How the Union Budget will impact your investment mix - Motilal Oswal
How the Union Budget will impact your investment mix - Motilal Oswal

How the Union Budget will impact your investment mix

The Union Budget 2018 is going to have some far reaching implications for various asset classes. While it will surely impact your financial plan, the bigger question is how it is going to impact your investment mix. Your investment mix typically consists of equity, equity funds, debt, debt funds, liquid funds, realty, gold and other asset classes. The budget 2018 is likely to have larger implications for most of these asset classes as the finance minister will look to sign off with a bang. Here are 6 major asset class implications..

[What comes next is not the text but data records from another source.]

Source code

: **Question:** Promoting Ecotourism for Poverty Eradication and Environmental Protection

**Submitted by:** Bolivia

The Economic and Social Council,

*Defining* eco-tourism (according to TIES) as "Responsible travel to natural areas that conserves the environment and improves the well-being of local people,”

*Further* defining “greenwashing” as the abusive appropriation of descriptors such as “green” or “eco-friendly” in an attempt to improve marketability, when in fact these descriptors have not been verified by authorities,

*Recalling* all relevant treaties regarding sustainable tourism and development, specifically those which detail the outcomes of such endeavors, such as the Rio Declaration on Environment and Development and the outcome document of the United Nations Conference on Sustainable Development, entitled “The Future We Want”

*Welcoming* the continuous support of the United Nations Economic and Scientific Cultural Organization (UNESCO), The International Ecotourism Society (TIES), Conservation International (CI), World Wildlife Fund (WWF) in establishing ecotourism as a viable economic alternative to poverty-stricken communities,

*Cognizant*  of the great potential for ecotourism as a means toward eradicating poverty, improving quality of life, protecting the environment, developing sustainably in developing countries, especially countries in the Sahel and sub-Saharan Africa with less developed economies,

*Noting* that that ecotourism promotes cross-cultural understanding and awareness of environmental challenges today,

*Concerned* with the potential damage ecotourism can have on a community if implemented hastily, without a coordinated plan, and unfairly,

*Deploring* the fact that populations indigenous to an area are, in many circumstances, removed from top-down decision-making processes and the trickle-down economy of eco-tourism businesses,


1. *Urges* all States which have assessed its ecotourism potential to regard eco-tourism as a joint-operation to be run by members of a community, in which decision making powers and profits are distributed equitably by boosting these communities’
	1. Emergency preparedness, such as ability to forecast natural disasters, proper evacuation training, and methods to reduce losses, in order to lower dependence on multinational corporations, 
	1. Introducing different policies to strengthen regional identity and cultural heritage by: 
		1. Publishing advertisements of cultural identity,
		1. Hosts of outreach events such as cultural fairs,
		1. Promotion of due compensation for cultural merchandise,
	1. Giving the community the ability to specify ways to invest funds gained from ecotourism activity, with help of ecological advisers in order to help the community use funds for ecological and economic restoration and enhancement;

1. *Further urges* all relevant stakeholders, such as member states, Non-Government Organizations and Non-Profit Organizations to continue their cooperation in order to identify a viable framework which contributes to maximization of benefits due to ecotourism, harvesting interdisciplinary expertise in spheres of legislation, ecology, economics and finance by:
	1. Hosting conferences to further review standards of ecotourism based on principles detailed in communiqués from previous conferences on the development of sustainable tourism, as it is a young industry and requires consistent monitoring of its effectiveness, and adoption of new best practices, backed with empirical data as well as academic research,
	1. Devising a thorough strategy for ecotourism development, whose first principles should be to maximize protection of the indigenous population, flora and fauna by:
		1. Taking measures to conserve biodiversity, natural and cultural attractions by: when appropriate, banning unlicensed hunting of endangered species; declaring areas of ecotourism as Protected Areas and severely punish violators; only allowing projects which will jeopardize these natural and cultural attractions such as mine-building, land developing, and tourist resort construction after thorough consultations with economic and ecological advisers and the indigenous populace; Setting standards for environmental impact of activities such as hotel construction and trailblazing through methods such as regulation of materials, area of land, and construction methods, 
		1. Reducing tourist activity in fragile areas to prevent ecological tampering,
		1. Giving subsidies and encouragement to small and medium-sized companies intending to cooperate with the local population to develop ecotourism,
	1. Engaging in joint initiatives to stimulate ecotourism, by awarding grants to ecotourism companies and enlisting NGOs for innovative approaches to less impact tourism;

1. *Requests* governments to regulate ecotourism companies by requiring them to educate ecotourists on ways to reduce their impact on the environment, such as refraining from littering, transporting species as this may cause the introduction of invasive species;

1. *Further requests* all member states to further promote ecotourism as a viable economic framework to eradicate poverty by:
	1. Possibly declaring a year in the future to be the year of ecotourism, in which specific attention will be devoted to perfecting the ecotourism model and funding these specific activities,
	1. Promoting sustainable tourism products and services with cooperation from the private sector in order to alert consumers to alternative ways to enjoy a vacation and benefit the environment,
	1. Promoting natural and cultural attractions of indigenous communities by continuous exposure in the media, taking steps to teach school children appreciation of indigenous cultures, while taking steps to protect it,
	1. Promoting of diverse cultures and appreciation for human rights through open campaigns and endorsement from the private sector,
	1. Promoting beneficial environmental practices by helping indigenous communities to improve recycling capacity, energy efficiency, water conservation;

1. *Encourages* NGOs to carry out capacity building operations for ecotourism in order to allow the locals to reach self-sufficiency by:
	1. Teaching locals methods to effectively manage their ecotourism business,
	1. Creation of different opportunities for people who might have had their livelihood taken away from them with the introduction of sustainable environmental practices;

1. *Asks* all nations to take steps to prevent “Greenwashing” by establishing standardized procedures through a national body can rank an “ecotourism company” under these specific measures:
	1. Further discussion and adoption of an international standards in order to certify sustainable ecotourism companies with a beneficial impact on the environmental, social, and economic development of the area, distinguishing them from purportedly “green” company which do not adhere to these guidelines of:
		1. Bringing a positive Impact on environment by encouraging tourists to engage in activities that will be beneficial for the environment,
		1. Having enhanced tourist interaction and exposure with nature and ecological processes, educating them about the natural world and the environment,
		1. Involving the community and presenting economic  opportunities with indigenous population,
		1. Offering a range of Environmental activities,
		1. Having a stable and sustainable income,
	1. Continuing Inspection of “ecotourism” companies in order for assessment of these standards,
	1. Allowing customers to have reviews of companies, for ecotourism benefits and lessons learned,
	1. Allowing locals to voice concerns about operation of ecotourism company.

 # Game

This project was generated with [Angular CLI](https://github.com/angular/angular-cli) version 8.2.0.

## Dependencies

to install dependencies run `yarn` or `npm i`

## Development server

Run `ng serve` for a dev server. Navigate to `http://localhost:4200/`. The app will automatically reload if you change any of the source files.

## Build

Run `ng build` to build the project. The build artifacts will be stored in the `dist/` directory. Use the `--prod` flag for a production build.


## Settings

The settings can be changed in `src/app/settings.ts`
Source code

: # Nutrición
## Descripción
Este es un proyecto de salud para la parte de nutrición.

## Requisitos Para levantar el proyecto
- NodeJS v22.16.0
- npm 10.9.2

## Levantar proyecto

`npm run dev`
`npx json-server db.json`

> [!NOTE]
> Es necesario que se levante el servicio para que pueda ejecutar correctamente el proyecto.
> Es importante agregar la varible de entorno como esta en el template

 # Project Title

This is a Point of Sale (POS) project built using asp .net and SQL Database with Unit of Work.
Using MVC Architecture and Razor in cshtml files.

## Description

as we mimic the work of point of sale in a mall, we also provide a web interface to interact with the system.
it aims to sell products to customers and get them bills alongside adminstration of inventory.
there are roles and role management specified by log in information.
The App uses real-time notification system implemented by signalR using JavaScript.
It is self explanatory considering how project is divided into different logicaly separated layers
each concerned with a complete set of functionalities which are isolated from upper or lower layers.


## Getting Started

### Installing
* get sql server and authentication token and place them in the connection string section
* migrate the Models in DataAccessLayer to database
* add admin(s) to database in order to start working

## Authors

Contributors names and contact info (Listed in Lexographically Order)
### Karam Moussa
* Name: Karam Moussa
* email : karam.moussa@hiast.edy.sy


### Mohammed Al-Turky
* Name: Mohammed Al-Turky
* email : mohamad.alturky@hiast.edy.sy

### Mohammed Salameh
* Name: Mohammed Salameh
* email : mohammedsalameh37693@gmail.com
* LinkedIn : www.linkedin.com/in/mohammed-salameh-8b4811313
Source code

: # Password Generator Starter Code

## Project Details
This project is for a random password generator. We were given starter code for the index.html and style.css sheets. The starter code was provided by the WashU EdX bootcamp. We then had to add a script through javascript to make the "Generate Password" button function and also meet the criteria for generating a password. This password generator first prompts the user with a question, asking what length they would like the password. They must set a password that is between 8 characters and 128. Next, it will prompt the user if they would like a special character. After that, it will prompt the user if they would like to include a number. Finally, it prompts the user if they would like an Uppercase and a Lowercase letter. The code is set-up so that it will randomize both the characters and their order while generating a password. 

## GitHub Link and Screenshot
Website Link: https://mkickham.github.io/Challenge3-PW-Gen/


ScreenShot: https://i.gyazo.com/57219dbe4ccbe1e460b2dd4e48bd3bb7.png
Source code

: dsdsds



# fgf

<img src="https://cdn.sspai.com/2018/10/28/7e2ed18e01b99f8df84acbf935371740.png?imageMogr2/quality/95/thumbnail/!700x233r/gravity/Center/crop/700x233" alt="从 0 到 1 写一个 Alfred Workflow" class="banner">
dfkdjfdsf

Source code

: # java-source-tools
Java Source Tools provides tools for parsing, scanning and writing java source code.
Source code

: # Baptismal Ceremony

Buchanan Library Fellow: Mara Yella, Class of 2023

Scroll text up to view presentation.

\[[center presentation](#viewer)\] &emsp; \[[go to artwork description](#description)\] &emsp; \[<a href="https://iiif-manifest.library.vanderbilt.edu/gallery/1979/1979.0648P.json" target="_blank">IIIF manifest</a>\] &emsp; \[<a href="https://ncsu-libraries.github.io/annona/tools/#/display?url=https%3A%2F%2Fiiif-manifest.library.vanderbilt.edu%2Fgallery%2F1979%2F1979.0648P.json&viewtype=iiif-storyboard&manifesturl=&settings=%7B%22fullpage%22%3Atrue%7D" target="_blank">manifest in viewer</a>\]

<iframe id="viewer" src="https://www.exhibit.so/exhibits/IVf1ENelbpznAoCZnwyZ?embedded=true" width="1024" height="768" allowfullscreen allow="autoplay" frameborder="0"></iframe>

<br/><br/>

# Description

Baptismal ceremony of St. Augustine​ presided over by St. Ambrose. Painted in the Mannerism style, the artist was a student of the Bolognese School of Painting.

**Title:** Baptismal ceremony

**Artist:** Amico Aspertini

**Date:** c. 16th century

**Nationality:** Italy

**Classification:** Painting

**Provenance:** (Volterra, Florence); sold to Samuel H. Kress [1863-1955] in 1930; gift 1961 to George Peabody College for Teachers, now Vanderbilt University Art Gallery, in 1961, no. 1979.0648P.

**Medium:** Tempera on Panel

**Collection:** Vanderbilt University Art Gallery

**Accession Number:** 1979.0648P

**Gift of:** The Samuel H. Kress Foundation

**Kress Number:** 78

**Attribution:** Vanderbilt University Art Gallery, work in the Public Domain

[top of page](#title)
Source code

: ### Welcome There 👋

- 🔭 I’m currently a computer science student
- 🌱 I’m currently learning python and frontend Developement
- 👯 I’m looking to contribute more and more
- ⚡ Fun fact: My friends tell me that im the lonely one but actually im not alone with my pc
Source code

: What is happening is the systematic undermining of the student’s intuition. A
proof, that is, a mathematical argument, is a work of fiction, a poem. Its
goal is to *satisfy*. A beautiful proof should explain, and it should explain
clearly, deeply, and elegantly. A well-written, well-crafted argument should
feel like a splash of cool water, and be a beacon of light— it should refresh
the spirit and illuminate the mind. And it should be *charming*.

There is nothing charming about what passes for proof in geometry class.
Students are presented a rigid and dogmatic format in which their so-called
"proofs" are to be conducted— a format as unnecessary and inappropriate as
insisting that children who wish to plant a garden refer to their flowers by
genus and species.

The big story could be all about equities
The big story of the Union Budget 2018 could be all about equities. A higher rate of inflation means that you need to have more wealth creation ideas to make up for the higher inflation. Equities could also get a boost because bond yields are going up and that is leading to capital losses on bond portfolios. Then there is the all important tax angle. It is expected that Section 80C will be extended to direct equities, apart from equity funds. Also there could be a separate limit carved out for equity and ELSS Funds. In addition, the Section 54EC definition is also likely to be expanded to include assets like infrastructure equities and infrastructure funds. All these factors will justify greater fund flows gravitating towards equities as an asset class.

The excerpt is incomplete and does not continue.